Solving Set Cover with Pairs Problem Using Quantum Annealing

TL;DR

This paper explores using quantum annealing to solve the NP-hard Set Cover with Pairs problem by constructing specific Ising Hamiltonians and testing their performance through simulations and embeddings on D-Wave hardware.

Contribution

It presents an explicit Hamiltonian construction for SCP, simulation results comparing quantum and simulated annealing, and embedding strategies for D-Wave Chimera graphs.

Findings

Quantum annealing can encode SCP solutions in Ising Hamiltonians.

Simulations compare quantum annealing performance with classical methods.

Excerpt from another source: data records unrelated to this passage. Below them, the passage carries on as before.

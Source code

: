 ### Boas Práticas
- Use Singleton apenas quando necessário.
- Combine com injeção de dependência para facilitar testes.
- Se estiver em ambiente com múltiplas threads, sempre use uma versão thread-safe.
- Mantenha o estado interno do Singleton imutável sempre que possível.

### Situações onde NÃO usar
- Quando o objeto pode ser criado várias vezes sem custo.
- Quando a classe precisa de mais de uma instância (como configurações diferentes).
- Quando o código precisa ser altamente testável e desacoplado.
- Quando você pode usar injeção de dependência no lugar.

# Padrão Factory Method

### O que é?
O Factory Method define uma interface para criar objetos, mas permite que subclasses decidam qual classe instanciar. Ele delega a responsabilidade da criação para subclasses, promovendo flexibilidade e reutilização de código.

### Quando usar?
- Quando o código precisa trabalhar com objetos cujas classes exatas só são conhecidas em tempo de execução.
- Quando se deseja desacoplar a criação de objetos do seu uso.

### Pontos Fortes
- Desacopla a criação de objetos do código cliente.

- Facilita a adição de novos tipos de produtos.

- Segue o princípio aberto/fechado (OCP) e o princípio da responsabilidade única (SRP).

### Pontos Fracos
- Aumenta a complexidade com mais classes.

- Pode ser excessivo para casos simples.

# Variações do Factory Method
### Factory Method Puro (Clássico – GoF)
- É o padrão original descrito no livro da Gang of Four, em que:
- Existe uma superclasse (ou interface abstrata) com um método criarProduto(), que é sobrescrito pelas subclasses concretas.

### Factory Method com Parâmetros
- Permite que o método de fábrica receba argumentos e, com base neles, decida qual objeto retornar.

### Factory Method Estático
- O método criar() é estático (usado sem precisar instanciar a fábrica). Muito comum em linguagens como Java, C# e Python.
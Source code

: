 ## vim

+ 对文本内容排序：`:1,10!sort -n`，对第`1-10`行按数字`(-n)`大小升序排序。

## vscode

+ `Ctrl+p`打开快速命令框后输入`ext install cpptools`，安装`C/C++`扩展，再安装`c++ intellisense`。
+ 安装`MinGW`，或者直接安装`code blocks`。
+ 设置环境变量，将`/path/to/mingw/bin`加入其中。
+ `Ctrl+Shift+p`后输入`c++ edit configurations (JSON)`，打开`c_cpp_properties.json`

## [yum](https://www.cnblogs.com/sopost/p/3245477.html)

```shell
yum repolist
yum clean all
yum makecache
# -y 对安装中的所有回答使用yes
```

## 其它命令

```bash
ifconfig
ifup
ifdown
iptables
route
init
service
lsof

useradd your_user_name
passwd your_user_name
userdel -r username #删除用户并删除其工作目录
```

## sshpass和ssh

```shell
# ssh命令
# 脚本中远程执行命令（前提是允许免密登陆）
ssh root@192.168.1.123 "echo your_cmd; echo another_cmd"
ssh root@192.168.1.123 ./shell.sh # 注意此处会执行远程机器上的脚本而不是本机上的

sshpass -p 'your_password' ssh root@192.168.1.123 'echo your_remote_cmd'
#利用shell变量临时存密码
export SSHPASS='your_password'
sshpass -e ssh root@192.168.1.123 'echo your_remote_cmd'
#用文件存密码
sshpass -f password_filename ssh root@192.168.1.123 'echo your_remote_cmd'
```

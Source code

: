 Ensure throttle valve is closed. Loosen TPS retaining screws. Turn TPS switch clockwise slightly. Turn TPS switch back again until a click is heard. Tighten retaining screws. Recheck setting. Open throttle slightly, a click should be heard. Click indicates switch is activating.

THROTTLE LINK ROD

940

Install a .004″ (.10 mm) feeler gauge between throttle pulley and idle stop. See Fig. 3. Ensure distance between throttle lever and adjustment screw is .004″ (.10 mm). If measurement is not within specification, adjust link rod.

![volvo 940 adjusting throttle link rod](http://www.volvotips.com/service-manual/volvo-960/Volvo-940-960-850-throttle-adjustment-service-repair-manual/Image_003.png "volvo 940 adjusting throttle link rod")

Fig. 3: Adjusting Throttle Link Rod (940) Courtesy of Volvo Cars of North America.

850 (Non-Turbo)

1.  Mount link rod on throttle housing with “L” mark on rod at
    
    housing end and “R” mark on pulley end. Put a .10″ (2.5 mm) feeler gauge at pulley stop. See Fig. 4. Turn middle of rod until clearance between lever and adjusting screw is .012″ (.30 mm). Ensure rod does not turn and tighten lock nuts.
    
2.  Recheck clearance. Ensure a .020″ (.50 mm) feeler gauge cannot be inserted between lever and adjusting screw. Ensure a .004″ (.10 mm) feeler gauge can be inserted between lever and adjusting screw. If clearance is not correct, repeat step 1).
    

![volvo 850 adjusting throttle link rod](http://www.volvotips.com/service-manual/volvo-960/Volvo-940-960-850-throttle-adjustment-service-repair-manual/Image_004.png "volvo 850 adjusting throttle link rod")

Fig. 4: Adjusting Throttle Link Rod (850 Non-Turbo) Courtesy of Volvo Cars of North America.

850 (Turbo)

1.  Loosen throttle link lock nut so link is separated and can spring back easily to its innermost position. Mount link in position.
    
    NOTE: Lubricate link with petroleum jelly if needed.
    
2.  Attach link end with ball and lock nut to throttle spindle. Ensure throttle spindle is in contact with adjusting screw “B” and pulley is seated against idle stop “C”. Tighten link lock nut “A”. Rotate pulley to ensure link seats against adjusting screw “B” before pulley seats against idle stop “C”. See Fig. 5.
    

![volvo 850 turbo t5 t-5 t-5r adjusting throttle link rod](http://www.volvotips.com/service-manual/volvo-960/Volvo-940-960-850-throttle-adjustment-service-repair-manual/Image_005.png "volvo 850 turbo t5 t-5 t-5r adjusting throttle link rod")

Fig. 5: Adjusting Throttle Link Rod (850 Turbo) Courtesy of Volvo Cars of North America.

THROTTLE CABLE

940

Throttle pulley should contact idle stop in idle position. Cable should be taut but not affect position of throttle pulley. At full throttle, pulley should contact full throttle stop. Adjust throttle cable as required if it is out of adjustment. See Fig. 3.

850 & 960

Embedding strategies preserve problem structure on D-Wave hardware.

Abstract

Here we consider using quantum annealing to solve Set Cover with Pairs (SCP), an NP-hard combinatorial optimization problem that play an important role in networking, computational biology, and biochemistry. We show an explicit construction of Ising Hamiltonians whose ground states encode the solution of SCP instances. We numerically simulate the time-dependent Schr\"{o}dinger equation in order to test the performance of quantum annealing for random instances and compare with that of simulated annealing. We also discuss explicit embedding strategies for realizing our Hamiltonian construction on the D-wave type restricted Ising Hamiltonian based on Chimera graphs. Our embedding on the Chimera graph preserves the structure of the original SCP instance and in particular, the embedding for general complete bipartite graphs and logical disjunctions may be of broader use than that the specific problem we deal with.